Salim Ahmed Salim said the talks would continue until midnight on Tuesday, pushing back a scheduled Sunday end to talks that have gone on for two years but so far failed to halt violence behind the deaths of 180,000 people.

Salim, a lead mediator for the 53-nation AU, said the bloc had bowed to requests from the United States and others to continue work on a proposed deal to end fighting.

"The African Union has extended the deadline of the peace talks by 48 hours as requested by the United States and other international partners to allow extensive consultations to go ahead," he told repoters at the talks' site in the Nigerian capital, Abuja.

CountryWatch: Sudan

The African Union, which is mediating the talks to end the conflict behind one of the world's worst humanitarian crises, had set midnight Sunday as the peace conference's end, pressing Darfur's warring parties to sign a peace deal circulated in recent days.

The Sudanese government indicated approval for the draft deal, but rebels said the pact failed to meet their demands for autonomy in the vast western Darfur region or vice-presidential representation in the Khartoum government.

"We are not going to sign it as it is," said Hahmed Hussein, a spokesman for the Justice and Equality Movement, who said in a statement he spoke for both Darfur rebel groups. The other main insurgent group, the Sudan Liberation Movement, earlier asked for more time to consider the document.

For Sudan's war-wracked Darfur region, the only other option to continuing talks is to entirely abandon long-running negotiations meant to end a conflict that has already taken 180,000 lives and left 3 million homeless.

Decades of low-level tribal clashes over land and water in Darfur erupted into large-scale violence in early 2003 when some ethnic groups took up arms, accusing the east African nation's Arab-dominated central government of neglect.

The central government is accused of responding by unleashing Arab tribal militia known as Janjaweed to murder and rape civilians and lay waste to villages. Sudan denies backing the Janjaweed, whom the United States accuses of genocide.

Nearly two years of peace talks have failed to quell the violence and all sides have roundly ignored a cease-fire agreement monitored by 7,000 African Union soldiers on the ground in Darfur, the size of France.

Sudan has indicated it might accept a U.N. force in Darfur if a peace treaty is signed.
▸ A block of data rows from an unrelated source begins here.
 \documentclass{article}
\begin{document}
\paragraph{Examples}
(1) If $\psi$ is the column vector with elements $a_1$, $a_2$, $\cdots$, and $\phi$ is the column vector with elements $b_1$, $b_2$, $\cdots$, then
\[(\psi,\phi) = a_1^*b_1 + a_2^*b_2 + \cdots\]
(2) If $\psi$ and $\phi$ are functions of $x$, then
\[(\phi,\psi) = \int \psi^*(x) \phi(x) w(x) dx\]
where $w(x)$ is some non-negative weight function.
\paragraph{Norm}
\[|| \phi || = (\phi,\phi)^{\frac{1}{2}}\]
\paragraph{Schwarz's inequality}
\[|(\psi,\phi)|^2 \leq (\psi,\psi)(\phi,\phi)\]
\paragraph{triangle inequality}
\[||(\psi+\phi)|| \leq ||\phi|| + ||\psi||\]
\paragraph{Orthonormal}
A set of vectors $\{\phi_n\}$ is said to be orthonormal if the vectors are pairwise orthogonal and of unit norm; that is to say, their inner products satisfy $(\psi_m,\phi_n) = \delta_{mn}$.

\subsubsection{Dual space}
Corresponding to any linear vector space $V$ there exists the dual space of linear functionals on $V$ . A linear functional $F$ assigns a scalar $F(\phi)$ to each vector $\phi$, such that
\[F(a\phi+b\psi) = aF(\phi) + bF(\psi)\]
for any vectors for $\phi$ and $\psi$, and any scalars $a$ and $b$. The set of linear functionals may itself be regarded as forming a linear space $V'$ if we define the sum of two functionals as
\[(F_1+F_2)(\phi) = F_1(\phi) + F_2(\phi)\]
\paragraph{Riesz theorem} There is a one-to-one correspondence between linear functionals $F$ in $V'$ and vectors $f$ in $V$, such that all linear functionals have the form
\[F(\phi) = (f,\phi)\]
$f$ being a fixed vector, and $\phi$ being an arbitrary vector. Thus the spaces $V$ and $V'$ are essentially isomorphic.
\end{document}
A beefed-up UN force with a strong mandate is seen as one option to impose peace in Darfur — and calm an African region where violence is on the upswing.
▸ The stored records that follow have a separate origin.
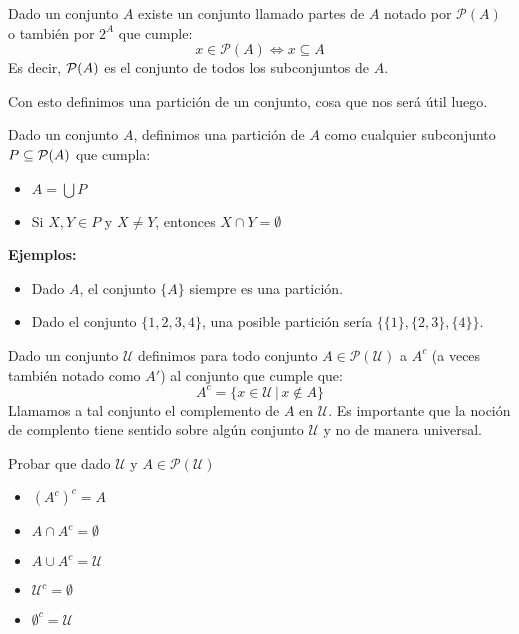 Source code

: \documentclass[12pt,a4paper]{book}
\begin{document}
\begin{prop}
Dado un conjunto $A$ existe un conjunto llamado partes de $A$ notado por $ \mathcal{P}(A)$ o también por $2^A$ que cumple:
$$ x \in \mathcal{P}(A) \Leftrightarrow x \subseteq A $$
Es decir, $\P(A)$ es el conjunto de todos los subconjuntos de $A$.
\end{prop}

Con esto definimos una partición de un conjunto, cosa que nos será útil luego.

\begin{defi} %
Dado un conjunto $A$, definimos una partición de $A$ como cualquier subconjunto $P \subseteq \P(A)$ que cumpla:
\begin{itemize}
\item $ A = \bigcup P$
\item Si $X,Y \in P$ y $X \neq Y$, entonces $X \cap Y = \emptyset$
\end{itemize}
\end{defi}

\textbf{Ejemplos:}
\begin{itemize}
\item Dado $A$, el conjunto $\{A\}$ siempre es una partición. 
\item Dado el conjunto $\{ 1, 2, 3, 4\}$, una posible partición sería $\{\{1\},\{2,3\},\{4\}\}$.
\end{itemize}

\begin{defi} %
Dado un conjunto $\mathcal{U}$ definimos para todo conjunto $A \in \mathcal{P}(\mathcal{U})$ a $A^c$ (a veces también notado como $A'$) al conjunto que cumple que: $$ A^c = \lbrace x \in \mathcal{U} \,\vert\, x \notin A \rbrace $$
Llamamos a tal conjunto el complemento de $A$ en $ \mathcal{U}$. Es importante que la noción de complento tiene sentido sobre algún conjunto $\mathcal{U}$ y no de manera universal.
\end{defi}

\begin{ej} %
Probar que dado $\mathcal{U}$ y $ A \in \mathcal{P}(\mathcal{U}) $ 
\begin{itemize}
\item $(A^c)^c = A $
\item $A \cap A^c = \emptyset $
\item $A \cup A^c = \mathcal{U}$
\item $\mathcal{U}^c = \emptyset$
\item $\emptyset^c = \mathcal{U}$
\end{itemize}
\end{ej}
\end{document}
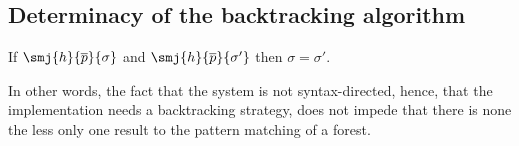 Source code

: 
\subsection{Determinacy of the backtracking algorithm}
\label{backtracking:determinacy}

\begin{theorem}[Determinacy]\hfill
\begin{center}
If \(\smj{h}{\overline{p}}{\sigma}\)
and \(\smj{h}{\overline{p}}{\sigma'}\)
then \(\sigma = \sigma'\).
\end{center}
\end{theorem}
\noindent In other words, the fact that the system is not
syntax\hyp{}directed, hence, that the implementation needs a
backtracking strategy, does not impede that there is none the less
only one result to the pattern matching of a forest.


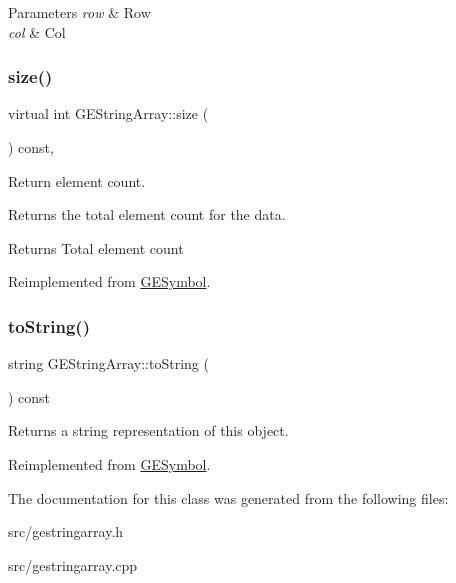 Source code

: \begin{DoxyParams}{Parameters}
{\em row} & Row \\
\hline
{\em col} & Col \\
\hline
\end{DoxyParams}
\mbox{\label{class_g_e_string_array_ac04d8fa75ee1b940dbe7855dc7d35c25}} 
\subsubsection{\texorpdfstring{size()}{size()}}
{\footnotesize\ttfamily virtual int G\+E\+String\+Array\+::size (\begin{DoxyParamCaption}{ }\end{DoxyParamCaption}) const\hspace{0.3cm}{\ttfamily [inline]}, {\ttfamily [virtual]}}



Return element count. 

Returns the total element count for the data.

\begin{DoxyReturn}{Returns}
Total element count 
\end{DoxyReturn}


Reimplemented from \hyperlink{class_g_e_symbol_a534b11b49a640420aaca9433db0c6479}{G\+E\+Symbol}.

\mbox{\label{class_g_e_string_array_abfb8d92b23e04bfedf6683138f533e62}} 
\subsubsection{\texorpdfstring{to\+String()}{toString()}}
{\footnotesize\ttfamily string G\+E\+String\+Array\+::to\+String (\begin{DoxyParamCaption}{ }\end{DoxyParamCaption}) const\hspace{0.3cm}{\ttfamily [virtual]}}



Returns a string representation of this object. 



Reimplemented from \hyperlink{class_g_e_symbol_a5c0d4c23b20574c28bddfe234409aa37}{G\+E\+Symbol}.



The documentation for this class was generated from the following files\+:\begin{DoxyCompactItemize}
\item 
src/gestringarray.\+h\item 
src/gestringarray.\+cpp\end{DoxyCompactItemize}
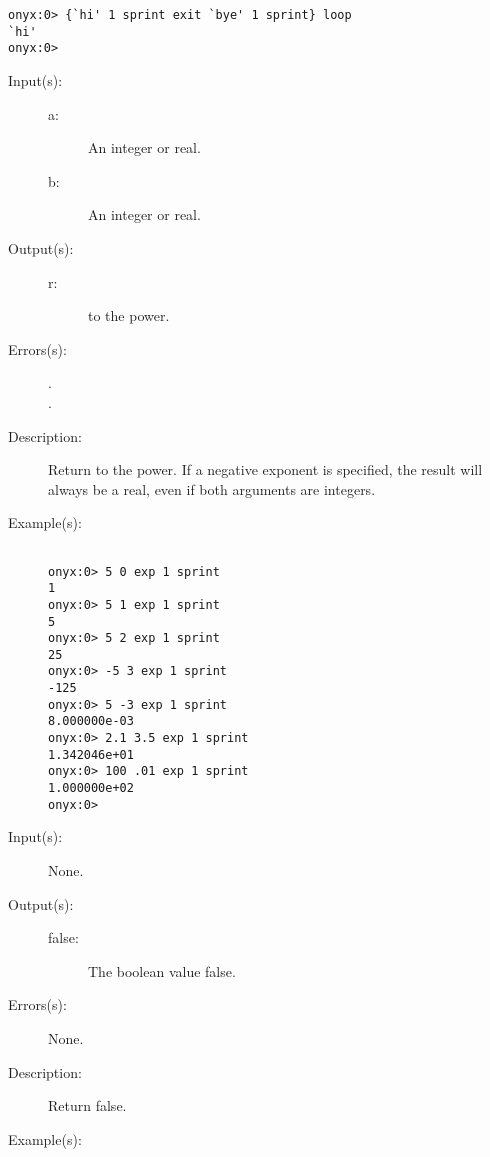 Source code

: \begin{description}
\begin{description}
\begin{verbatim}
onyx:0> {`hi' 1 sprint exit `bye' 1 sprint} loop
`hi'
onyx:0>
		\end{verbatim}
	\end{description}
\label{systemdict:exp}
\item[{\onyxop{a b}{exp}{r}}: ]
	\begin{description}\item[]
	\item[Input(s): ]
		\begin{description}\item[]
		\item[a: ]
			An integer or real.
		\item[b: ]
			An integer or real.
		\end{description}
	\item[Output(s): ]
		\begin{description}\item[]
		\item[r: ]
			 to the  power.
		\end{description}
	\item[Errors(s): ]
		\begin{description}\item[]
		\item[.]
		\item[.]
		\end{description}
	\item[Description: ]
		Return  to the  power.  If a negative exponent
		is specified, the result will always be a real, even if both
		arguments are integers.
	\item[Example(s): ]\begin{verbatim}

onyx:0> 5 0 exp 1 sprint
1
onyx:0> 5 1 exp 1 sprint
5
onyx:0> 5 2 exp 1 sprint
25
onyx:0> -5 3 exp 1 sprint
-125
onyx:0> 5 -3 exp 1 sprint
8.000000e-03
onyx:0> 2.1 3.5 exp 1 sprint
1.342046e+01
onyx:0> 100 .01 exp 1 sprint
1.000000e+02
onyx:0>
		\end{verbatim}
	\end{description}
\label{systemdict:false}
\item[{\onyxop{--}{false}{false}}: ]
	\begin{description}\item[]
	\item[Input(s): ] None.
	\item[Output(s): ]
		\begin{description}\item[]
		\item[false: ]
			The boolean value false.
		\end{description}
	\item[Errors(s): ] None.
	\item[Description: ]
		Return false.
	\item[Example(s): ]\begin{verbatim}


\end{verbatim}
\end{description}
\end{description}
Darfur's violence has spilled into neighboring Chad, where many Darfur refugees are taking shelter, and threatens to escalate. Osama bin Laden last week urged his followers to go to Sudan to fight the proposed U.N. presence.

As talks have continued, the plight of 3 million Darfur refugees has worsened. The U.N. World Food Program said on Friday that it was cutting rations in half for those survivors, citing a lack of funds. The U.N. says the Darfur crisis is among the world's worst humanitarian crises and with the dry season approaching and harvest stores dwindling, Darfurians face even harder times ahead.

International pressure has mounted on Darfur's warring parties in recent days as talks advanced.

In Washington, actors, athletes, politicians and religious leaders rallied Sunday to call attention to the Darfur conflict and urge greater U.S. involvement. More than a dozen rallies were planned in U.S. cities over the weekend.

Meanwhile, U.S. Secretary of State Condoleezza Rice called on China and Russia to join the United States in pushing Sudan to accept U.N. forces.